Was ändert sich und was bleibt gleich?
Neue Begrifflichkeiten – aus Sanktionen werden Leistungsminderungen
Zunächst ist anzumerken, dass sich die Begrifflichkeiten ändern. Man spricht ausweislich der Überschrift des Unterabschnitts 5 im dritten Kapitel nicht mehr von „Sanktionen“, sondern allgemein von „Leistungsminderungen“.
Gründe für Leistungsminderungen
Die Gründe, weshalb leistungsberechtigte Personen mit einer Leistungsminderung als Konsequenz rechnen müssen, sind die gleichen wie vor der Entscheidung des Bundesverfassungsgerichts vom 05.11.2019 – 1 BvL 7/16. Hieran ändert sich dem Grunde nach nichts.

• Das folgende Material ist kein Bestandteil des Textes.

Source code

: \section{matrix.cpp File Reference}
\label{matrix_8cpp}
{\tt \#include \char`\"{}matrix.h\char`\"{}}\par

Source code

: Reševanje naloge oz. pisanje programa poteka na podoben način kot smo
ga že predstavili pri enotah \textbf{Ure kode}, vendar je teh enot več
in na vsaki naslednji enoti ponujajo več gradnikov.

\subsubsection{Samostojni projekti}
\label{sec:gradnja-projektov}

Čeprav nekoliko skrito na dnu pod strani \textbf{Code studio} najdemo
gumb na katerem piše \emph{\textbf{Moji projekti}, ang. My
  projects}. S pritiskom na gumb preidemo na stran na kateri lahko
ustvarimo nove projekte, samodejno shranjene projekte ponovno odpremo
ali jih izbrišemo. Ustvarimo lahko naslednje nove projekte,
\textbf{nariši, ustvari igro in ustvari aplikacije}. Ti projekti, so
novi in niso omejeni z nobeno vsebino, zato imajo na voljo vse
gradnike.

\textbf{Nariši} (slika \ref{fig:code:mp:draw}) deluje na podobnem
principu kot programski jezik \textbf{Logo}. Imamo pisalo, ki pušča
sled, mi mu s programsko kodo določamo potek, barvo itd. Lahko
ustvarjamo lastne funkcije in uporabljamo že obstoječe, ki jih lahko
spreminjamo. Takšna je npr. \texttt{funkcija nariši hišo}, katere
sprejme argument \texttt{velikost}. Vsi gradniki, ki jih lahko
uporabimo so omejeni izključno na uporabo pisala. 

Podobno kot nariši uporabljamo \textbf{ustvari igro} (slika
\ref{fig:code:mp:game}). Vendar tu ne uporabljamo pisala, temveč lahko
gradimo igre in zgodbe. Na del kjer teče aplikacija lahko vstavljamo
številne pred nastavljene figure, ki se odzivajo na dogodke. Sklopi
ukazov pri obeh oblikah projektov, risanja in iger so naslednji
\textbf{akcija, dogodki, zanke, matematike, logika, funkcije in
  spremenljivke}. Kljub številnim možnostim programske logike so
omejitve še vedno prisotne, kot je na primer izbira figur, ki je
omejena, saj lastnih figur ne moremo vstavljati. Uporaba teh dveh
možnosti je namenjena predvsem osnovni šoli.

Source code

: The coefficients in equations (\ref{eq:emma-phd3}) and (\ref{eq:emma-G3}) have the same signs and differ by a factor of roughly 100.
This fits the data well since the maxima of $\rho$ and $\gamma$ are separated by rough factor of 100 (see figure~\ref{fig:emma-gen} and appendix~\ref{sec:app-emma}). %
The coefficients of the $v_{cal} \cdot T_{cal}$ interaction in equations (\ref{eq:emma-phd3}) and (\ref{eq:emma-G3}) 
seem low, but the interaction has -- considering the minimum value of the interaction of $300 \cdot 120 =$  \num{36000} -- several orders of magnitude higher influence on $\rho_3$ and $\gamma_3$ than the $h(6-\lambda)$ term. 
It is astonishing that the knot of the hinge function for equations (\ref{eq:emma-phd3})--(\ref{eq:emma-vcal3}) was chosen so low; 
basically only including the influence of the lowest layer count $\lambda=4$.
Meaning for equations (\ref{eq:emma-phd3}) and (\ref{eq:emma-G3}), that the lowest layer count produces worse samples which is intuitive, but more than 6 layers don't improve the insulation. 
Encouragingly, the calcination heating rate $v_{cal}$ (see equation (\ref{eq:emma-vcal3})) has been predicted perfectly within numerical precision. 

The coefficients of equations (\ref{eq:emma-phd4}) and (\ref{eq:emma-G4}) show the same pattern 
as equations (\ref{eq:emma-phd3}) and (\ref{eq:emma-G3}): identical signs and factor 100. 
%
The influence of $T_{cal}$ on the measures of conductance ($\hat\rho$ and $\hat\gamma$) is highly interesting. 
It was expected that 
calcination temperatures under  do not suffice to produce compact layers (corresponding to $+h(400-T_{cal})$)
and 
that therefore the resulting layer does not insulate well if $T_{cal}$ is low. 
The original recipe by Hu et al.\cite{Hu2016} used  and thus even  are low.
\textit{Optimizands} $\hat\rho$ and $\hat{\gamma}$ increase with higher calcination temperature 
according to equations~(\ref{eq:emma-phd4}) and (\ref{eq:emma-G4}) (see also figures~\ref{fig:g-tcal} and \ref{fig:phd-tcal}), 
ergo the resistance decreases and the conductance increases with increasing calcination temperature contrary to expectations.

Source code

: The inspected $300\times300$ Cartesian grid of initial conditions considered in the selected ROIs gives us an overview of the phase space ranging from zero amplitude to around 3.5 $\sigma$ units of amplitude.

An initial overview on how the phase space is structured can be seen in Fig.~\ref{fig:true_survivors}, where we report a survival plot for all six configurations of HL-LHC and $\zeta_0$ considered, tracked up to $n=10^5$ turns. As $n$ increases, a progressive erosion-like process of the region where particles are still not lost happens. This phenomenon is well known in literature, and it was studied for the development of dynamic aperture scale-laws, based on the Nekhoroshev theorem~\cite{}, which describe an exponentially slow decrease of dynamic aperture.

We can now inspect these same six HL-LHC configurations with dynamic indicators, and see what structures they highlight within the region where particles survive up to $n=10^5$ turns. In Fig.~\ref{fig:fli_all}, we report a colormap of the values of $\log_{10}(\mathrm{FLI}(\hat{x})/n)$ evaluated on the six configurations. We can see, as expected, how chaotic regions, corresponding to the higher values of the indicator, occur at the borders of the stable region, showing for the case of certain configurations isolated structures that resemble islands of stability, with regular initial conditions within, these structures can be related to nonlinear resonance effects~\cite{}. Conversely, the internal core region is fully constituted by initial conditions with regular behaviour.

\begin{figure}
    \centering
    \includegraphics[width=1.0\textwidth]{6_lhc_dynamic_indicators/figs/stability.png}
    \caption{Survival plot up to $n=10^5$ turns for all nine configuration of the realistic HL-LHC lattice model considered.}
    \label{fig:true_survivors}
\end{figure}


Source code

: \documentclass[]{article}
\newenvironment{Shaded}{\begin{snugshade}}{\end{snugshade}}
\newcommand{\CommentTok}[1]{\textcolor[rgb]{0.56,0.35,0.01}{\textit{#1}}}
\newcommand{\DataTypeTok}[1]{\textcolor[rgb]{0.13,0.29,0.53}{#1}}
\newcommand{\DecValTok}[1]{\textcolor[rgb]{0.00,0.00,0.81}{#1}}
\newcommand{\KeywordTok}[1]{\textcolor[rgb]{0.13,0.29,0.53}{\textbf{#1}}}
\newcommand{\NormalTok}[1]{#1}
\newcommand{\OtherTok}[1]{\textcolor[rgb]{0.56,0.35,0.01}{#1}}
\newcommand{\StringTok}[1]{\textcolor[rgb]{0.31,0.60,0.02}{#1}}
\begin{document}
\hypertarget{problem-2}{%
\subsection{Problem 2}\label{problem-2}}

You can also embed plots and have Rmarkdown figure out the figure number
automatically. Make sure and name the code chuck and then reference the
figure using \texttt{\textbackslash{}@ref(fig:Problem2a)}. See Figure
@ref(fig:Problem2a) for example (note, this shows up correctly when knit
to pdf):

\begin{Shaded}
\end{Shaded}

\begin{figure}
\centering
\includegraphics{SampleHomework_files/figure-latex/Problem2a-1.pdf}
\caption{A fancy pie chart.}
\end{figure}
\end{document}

Pflichtverletzungen nach § 31 Abs. 1 SGB II
So sind ab dem 01.01.2023 wieder Pflichtverletzungen während des laufenden Eingliederungsprozesses nach § 31 Abs. 1 SGB II einer Leistungsminderung zugänglich, sofern die leistungsberechtigte Person hierfür keinen wichtigen Grund darlegt und nachweist, namentlich
- die Weigerung, die in der Eingliederungsvereinbarung oder im diese ersetzenden Verwaltungsakt niedergelegten Pflichten zu erfüllen, insbesondere in ausreichendem Umfang Eigenbemühungen nachzuweisen (§ 31 Abs. 1 Satz 1 Nr. 1 SGB II),
- die Weigerung eine zumutbare Arbeit, Ausbildung oder ein nach § 16e gefördertes Arbeitsverhältnis aufzunehmen, fortzuführen oder die Verhinderung der Anbahnung durch das Verhalten der leistungsberechtigten Person (§ 31 Abs. 1 Satz 1 Nr. 2 SGB II) oder
- eine zumutbare Maßnahme zur Eingliederung in Arbeit nicht angetreten, abgebrochen oder Anlass für den Abbruch gegeben wird (§ 31 Abs. 1 Satz 1 Nr. 3 SGB II).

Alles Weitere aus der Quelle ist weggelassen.